Problem to solve:
Copy the records exactly, leaving out every picture.

Records:
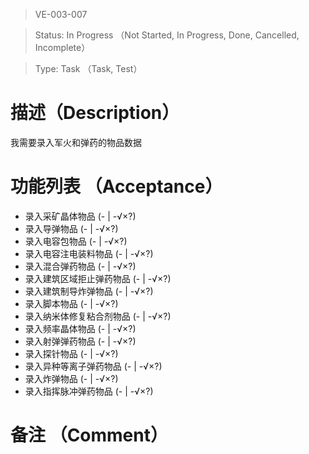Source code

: > VE-003-007

> Status: In Progress （Not Started, In Progress, Done, Cancelled, Incomplete）

> Type: Task （Task, Test）

# 描述（Description）
我需要录入军火和弹药的物品数据

# 功能列表 （Acceptance）
* 录入采矿晶体物品 (- | -√×?)
* 录入导弹物品 (- | -√×?)
* 录入电容包物品 (- | -√×?)
* 录入电容注电装料物品 (- | -√×?)
* 录入混合弹药物品 (- | -√×?)
* 录入建筑区域拒止弹药物品 (- | -√×?)
* 录入建筑制导炸弹物品 (- | -√×?)
* 录入脚本物品 (- | -√×?)
* 录入纳米体修复粘合剂物品 (- | -√×?)
* 录入频率晶体物品 (- | -√×?)
* 录入射弹弹药物品 (- | -√×?)
* 录入探针物品 (- | -√×?)
* 录入异种等离子弹药物品 (- | -√×?)
* 录入炸弹物品 (- | -√×?)
* 录入指挥脉冲弹药物品 (- | -√×?)

# 备注 （Comment）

Solution to this problem:
Source code

: > VE-003-007

> Status: In Progress （Not Started, In Progress, Done, Cancelled, Incomplete）

> Type: Task （Task, Test）

# 描述（Description）
我需要录入军火和弹药的物品数据

# 功能列表 （Acceptance）
* 录入采矿晶体物品 (- | -√×?)
* 录入导弹物品 (- | -√×?)
* 录入电容包物品 (- | -√×?)
* 录入电容注电装料物品 (- | -√×?)
* 录入混合弹药物品 (- | -√×?)
* 录入建筑区域拒止弹药物品 (- | -√×?)
* 录入建筑制导炸弹物品 (- | -√×?)
* 录入脚本物品 (- | -√×?)
* 录入纳米体修复粘合剂物品 (- | -√×?)
* 录入频率晶体物品 (- | -√×?)
* 录入射弹弹药物品 (- | -√×?)
* 录入探针物品 (- | -√×?)
* 录入异种等离子弹药物品 (- | -√×?)
* 录入炸弹物品 (- | -√×?)
* 录入指挥脉冲弹药物品 (- | -√×?)

# 备注 （Comment）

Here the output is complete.